In the bigger picture, Khisa reminisces, there was the Mamdani-Mujaju axis that always took on Prof Nsibambi. Young people then appeared to appreciate issue-based politics to make arguments grounded in logic, to admire politicians based on substance.

But Prof Oloka will be quick to remind you not to forget context. The context of the politics then, when the likes of Dr Kizza Besigye, Kahinda Otafiire and Tarsis Kabwegyere from NRM engaged students and swayed them to the ‘yellow bus’ are long past.
Today, President Museveni’s system seems oiled with so much patronage and client-master relationships that intellectually appealing to groups was thrown off the window. Money replaced ideas.
The sad story for and of Uganda though is, to point fingers at the academia would be to forget the speck in one’s own eye. What, for instance, happened to journalists standing for issues and taking their place in public policy discourse? What happened to judges standing for justice, democracy and rule of law in their judgments as Justices Mulenga, Constance Byamugisha did in the Andrew Mwenda, Charles Obbo vs Attorney General cases?
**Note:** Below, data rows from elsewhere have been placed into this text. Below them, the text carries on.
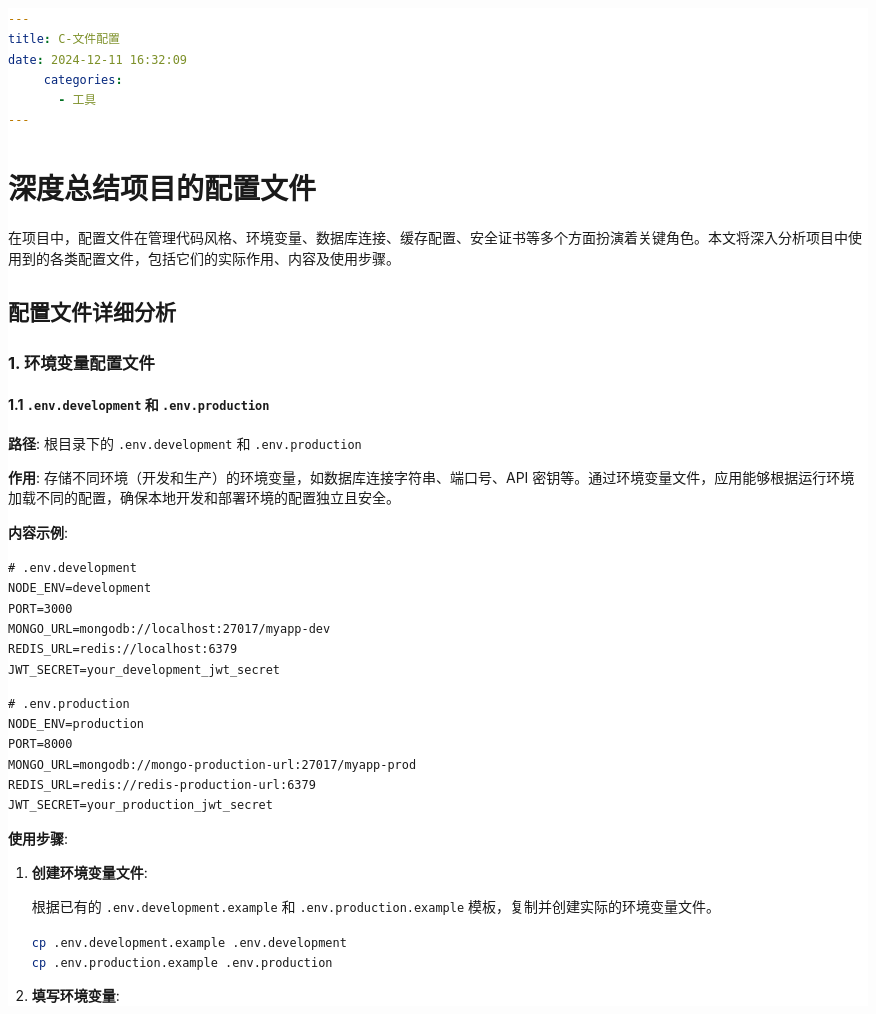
 ```yaml
---
title: C-文件配置
date: 2024-12-11 16:32:09
     categories: 
       - 工具
---
```

# 深度总结项目的配置文件

在项目中，配置文件在管理代码风格、环境变量、数据库连接、缓存配置、安全证书等多个方面扮演着关键角色。本文将深入分析项目中使用到的各类配置文件，包括它们的实际作用、内容及使用步骤。

## 配置文件详细分析

### 1. 环境变量配置文件

#### 1.1 `.env.development` 和 `.env.production`

**路径**: 根目录下的 `.env.development` 和 `.env.production`

**作用**: 存储不同环境（开发和生产）的环境变量，如数据库连接字符串、端口号、API 密钥等。通过环境变量文件，应用能够根据运行环境加载不同的配置，确保本地开发和部署环境的配置独立且安全。

**内容示例**:

```dotenv
# .env.development
NODE_ENV=development
PORT=3000
MONGO_URL=mongodb://localhost:27017/myapp-dev
REDIS_URL=redis://localhost:6379
JWT_SECRET=your_development_jwt_secret
```

```dotenv
# .env.production
NODE_ENV=production
PORT=8000
MONGO_URL=mongodb://mongo-production-url:27017/myapp-prod
REDIS_URL=redis://redis-production-url:6379
JWT_SECRET=your_production_jwt_secret
```

**使用步骤**:

1. **创建环境变量文件**:

   根据已有的 `.env.development.example` 和 `.env.production.example` 模板，复制并创建实际的环境变量文件。

   ```bash
   cp .env.development.example .env.development
   cp .env.production.example .env.production
   ```

2. **填写环境变量**:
What happened to the quality of MPs who spoke and swayed even the opposite side with brilliant submissions? What happened to civil society that spoke and stirred ripples on governance?
Does Uganda just have little, if any room for ideas as materialism takes centre stage, politics of survival reigns and the academia takes a beating from a skyrocketing cost of living in a country with no sound health and education safety nets from the State?
On appreciating these interlocking issues, one then looks back at the good old days and the cliché, ‘once upon a time’ rings in the head like a migraine. Yet that is not the entire story. To look at the elephant in its entirety as sick and not only the tusk, is to come face-to-face with the question: where did the country go wrong?